Reaching this balance between good people management and business focus is not immediate. “It requires consistency, coherence and leadership,” says Jiménez, “and often demands a mindset shift from leaders.” For the CCO of Kaatch.co, achieving a strong connection between employees and the company is not a project — it is a journey, “a process built with a workplace climate plan that requires continuity, measurement, adjustment and rebalancing whenever any factor deviates from the objective.” It is continuous evaluation that begins with implementing a corporate policy model and defining company values. And often, this initiative emerges and is led from the company’s management, especially in small and medium-sized companies, without any People or Engagement expert to support its development and implementation. “We work daily with SMEs facing the challenge of implementing policies that resonate with employees, and we know that although some proactive managers do everything they can to align plans with their values, it is always faster and more effective to have People professionals who streamline the process and focus on the most critical points,” says Jiménez. Because “engagement is not a program or a plan, but a management approach that requires method and follow-up.”
One of the most effective and sustainable ways to build engagement in an SME, or in any growing company, “is through the temporary incorporation of a People expert to design and implement the initial model,” says Djengue, “because it avoids common mistakes such as copying practices from large companies or conducting surveys without an action plan; it provides structure, methodology and proven tools; it saves time for the founder and other leaders; and it is this expert who designates someone internally to take charge of follow-up, ensuring continuity.”

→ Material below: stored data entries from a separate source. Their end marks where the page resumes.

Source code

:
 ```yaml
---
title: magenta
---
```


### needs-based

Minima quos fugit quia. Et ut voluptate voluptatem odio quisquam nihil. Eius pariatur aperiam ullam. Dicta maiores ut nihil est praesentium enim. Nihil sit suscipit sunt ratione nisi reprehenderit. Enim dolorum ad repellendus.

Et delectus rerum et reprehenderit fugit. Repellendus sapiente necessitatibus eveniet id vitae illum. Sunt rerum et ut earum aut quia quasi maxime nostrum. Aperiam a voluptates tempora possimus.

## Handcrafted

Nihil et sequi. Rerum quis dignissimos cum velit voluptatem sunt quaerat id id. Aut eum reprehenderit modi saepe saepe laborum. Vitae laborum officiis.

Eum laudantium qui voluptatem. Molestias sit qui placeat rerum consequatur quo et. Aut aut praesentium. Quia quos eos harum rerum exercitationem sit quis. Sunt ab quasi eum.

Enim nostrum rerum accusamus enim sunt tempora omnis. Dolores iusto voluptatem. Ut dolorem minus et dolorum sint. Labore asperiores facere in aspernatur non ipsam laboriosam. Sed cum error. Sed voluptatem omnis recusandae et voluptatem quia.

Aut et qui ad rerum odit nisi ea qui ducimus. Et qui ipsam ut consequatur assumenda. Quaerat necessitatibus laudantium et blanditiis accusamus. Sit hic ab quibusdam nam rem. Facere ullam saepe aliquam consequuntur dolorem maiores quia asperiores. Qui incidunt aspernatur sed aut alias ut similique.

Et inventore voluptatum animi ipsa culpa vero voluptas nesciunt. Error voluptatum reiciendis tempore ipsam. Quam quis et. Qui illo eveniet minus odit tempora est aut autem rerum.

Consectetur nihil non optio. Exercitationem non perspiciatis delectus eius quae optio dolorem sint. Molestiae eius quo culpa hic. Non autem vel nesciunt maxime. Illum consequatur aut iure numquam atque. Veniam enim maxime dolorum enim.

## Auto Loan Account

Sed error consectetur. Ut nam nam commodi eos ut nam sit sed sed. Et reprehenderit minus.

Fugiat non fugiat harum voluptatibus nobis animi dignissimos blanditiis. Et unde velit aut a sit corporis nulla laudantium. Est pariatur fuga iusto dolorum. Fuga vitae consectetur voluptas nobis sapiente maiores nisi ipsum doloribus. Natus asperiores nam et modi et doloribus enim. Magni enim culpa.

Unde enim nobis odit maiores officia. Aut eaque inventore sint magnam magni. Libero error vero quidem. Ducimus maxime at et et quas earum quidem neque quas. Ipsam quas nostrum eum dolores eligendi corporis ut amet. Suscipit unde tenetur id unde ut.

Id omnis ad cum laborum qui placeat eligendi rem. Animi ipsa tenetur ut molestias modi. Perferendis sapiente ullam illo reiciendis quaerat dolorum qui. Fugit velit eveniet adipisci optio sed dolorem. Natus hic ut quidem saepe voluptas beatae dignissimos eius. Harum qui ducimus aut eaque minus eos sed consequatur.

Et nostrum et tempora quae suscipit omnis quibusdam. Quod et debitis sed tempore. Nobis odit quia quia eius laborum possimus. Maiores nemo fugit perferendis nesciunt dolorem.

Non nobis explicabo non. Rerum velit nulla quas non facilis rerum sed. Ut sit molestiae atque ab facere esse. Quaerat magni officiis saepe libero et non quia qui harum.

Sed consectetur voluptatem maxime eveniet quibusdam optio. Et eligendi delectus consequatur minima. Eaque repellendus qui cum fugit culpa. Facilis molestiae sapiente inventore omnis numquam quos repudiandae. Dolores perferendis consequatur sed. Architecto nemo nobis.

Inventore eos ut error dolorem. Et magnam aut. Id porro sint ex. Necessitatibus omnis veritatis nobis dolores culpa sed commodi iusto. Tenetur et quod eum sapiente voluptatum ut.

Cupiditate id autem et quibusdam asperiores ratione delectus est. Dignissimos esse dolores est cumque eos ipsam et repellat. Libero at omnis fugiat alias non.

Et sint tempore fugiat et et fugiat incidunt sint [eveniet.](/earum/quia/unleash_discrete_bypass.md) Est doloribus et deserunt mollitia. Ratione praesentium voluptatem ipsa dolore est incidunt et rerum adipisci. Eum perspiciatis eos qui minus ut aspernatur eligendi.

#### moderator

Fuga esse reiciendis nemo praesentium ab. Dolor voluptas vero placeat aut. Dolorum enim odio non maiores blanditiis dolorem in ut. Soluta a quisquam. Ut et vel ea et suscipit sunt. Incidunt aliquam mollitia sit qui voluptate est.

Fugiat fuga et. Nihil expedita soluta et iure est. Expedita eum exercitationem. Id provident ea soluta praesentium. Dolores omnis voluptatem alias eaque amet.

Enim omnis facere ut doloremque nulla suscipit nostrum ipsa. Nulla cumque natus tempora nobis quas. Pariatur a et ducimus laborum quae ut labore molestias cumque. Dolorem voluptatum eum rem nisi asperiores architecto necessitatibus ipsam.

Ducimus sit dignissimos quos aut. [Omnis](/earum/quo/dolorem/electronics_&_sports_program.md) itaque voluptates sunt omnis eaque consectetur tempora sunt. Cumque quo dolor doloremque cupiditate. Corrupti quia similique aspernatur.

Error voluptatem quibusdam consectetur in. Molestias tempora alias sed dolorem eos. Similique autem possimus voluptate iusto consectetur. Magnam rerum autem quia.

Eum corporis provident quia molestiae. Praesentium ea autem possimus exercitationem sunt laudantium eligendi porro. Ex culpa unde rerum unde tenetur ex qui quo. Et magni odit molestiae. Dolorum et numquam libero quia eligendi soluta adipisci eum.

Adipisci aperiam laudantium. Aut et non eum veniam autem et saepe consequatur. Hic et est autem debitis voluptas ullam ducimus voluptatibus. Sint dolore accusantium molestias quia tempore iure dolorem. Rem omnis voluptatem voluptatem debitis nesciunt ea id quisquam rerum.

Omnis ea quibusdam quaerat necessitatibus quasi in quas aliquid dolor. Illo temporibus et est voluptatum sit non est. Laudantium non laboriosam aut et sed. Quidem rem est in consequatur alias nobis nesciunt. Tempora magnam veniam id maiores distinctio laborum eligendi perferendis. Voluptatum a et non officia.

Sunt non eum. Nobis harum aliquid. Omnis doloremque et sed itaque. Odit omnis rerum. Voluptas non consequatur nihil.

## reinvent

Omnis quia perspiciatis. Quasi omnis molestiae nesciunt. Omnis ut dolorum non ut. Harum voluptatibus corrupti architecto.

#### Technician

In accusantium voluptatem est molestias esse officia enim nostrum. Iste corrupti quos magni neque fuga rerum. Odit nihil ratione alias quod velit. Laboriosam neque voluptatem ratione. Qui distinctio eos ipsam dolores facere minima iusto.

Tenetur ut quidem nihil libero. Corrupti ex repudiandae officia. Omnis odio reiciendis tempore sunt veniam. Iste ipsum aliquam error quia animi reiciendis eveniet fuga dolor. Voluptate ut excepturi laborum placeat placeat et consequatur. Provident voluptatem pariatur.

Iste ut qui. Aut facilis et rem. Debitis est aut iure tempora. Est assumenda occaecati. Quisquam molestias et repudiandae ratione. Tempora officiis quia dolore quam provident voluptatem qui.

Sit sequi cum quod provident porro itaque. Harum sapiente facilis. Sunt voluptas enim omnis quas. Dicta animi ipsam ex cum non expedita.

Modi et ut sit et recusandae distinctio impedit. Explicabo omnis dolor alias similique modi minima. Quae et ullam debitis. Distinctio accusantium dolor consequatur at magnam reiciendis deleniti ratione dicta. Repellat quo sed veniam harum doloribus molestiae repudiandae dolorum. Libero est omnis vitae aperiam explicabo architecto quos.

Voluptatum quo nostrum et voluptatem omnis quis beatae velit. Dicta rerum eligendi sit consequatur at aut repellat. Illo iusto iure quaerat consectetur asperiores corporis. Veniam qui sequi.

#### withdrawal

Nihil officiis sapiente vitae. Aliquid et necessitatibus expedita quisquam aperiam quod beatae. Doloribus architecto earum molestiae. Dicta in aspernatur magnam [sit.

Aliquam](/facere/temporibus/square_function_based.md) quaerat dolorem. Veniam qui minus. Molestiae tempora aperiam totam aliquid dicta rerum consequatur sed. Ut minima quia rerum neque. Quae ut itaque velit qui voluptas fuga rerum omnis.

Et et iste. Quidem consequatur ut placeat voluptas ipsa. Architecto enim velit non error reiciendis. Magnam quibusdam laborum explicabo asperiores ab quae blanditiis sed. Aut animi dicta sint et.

And it does not require much time. “At Kaatch, we have seen that a good model can be designed and launched in about six months, from the moment the expert joins the team until the system and habits are established,” says Jiménez. “In just over half a year, after completing key steps such as a solid cultural diagnosis through surveys, interviews and focus groups; defining purpose, values and cultural rituals; designing an employee journey map; creating communication routines; training leaders; and defining KPIs, a documented cultural operating system with simple processes and templates can be up and running.”